Editor's note: This article originally appeared on The Trillium, a new Village Media website devoted exclusively to covering provincial politics at Queen’s Park.
Following a series of recent tractor-trailer crashes in Ontario, a trucking-safety advocate and two New Democrat MPPs from northern Ontario called for the provincial government to improve the industry's safety mechanisms.
Speaking at Queen's Park on Wednesday morning, Travis McDougall, the co-founder of Truckers for Safer Highways, stressed a need for more diligence at truck inspection stations and in licensing.
"The quality of training that new drivers are receiving is insufficient, considering the job they'll be expected to do once they have acquired the commercial driver's licence," said McDougall, who is a Kitchener-based trucker.
Ontario's commercial-driving licensing system is an outlier within Canada. Many carriers in Ontario run licensing tests for their own drivers, whereas in 2019 only "a handful of carriers in two provinces" were allowed to test their employees for a commercial driver's licence, the province's auditor general found in a report on commercial vehicle safety and enforcement that year.
"Many carriers — this is not all — but many carriers do not provide additional training to new employees before sending them over the road, and if they do it's often insufficient to ensure the driver is properly prepared to do the job safely," McDougall said.
McDougall's work regularly takes him on the road to British Columbia and back.
"I myself just drove and travelled through, on my way home from a trip to Western Canada, northern and northwestern Ontario over the past weekend and saw the extreme amount of carnage that gives the validity to our concerns," McDougall said.
In the early hours of the morning last Friday, a transport truck drove off Highway 11, crashing into two homes in Beardmore, Ont., about 200 kilometres northeast of Thunder Bay. Police are investigating the incident.
While recalling his most recent trip to coastal B.C., specifically his route through Ontario, McDougall said he encountered just one active weigh scale, where transport trucks stop for inspections.
From the scale that McDougall said was open near Barrie to the Manitoba border, a transport driver could pass up to nine separate inspection stations, depending on the route taken, a Ministry of Transportation map of the stations shows.

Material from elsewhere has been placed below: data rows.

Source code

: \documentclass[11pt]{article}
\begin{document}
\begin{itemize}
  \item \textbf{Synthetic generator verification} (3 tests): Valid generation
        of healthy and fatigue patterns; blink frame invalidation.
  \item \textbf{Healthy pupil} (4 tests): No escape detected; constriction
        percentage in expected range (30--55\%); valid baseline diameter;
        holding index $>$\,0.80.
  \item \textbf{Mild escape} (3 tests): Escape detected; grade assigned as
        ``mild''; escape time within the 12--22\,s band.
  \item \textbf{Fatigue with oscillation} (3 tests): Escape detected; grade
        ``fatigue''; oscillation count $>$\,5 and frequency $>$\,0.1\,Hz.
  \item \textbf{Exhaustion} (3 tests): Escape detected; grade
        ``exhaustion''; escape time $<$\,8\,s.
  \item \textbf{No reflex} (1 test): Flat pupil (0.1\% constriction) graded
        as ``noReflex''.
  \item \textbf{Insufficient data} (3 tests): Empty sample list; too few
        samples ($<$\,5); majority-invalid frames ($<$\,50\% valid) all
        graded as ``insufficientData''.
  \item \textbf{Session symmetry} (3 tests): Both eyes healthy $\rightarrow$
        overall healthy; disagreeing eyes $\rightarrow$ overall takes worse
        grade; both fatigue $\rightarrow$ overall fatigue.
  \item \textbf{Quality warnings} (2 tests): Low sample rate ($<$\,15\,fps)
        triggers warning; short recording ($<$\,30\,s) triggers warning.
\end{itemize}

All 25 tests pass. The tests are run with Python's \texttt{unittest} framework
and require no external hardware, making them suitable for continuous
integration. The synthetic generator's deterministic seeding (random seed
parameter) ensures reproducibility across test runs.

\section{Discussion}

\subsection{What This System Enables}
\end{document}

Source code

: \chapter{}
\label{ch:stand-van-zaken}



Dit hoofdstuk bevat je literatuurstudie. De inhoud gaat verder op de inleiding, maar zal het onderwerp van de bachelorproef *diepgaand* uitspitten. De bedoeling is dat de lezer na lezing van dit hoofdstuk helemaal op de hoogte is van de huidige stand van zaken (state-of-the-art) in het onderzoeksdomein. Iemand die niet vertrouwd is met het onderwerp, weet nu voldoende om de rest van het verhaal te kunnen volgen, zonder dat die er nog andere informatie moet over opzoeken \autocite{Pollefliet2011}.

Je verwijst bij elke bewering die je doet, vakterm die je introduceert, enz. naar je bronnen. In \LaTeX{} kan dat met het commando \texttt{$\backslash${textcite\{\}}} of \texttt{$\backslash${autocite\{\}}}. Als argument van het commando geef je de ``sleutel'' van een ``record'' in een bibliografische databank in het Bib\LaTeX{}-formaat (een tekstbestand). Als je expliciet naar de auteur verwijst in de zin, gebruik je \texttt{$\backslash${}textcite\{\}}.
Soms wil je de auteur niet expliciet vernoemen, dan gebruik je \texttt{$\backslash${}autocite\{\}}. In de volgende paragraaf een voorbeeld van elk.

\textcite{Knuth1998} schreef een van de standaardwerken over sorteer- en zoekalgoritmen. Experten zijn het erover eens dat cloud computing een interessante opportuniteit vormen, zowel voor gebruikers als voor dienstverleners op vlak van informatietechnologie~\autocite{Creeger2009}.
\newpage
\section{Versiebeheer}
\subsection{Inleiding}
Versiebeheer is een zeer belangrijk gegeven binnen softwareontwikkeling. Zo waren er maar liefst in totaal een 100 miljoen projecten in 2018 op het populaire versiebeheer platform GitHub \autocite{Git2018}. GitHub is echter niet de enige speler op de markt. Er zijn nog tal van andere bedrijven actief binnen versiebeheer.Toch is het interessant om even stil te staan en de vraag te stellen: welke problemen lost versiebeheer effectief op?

Inspections done at these stations are meant to ensure the truck, as well as operator, can safely continue driving.
"They were all closed," McDougall said. "So you're missing a lot of ability to monitor the drivers and them doing their job."
The NDP MPPs who hosted McDougall at Queen's Park, Thunder Bay—Superior North's Lise Vaugeois and Timiskaming—Cochrane's John Vanthof, each piggybacked on the same concerns.
Vaugeois highlighted the auditor general's 2019 report, which found that in the five years prior, commercial vehicle drive-test-goers passed tests run by carriers 95 per cent of the time, but only 69 per cent of the time at the government's DriveTest centres. Some of the carriers the Ministry of Transportation let license their employees had "a poor history of collisions," the provincial auditor found.
"What it means is that there are driving schools that are not adequately preparing drivers for the risks and the responsibilities on our highways," Vaugeois said.
Vanthof said that while "most trucking schools do a great job," there's a clear discrepancy between the government- and carrier-run training outcomes. "And it shows up, sadly, in accidents themselves," he added.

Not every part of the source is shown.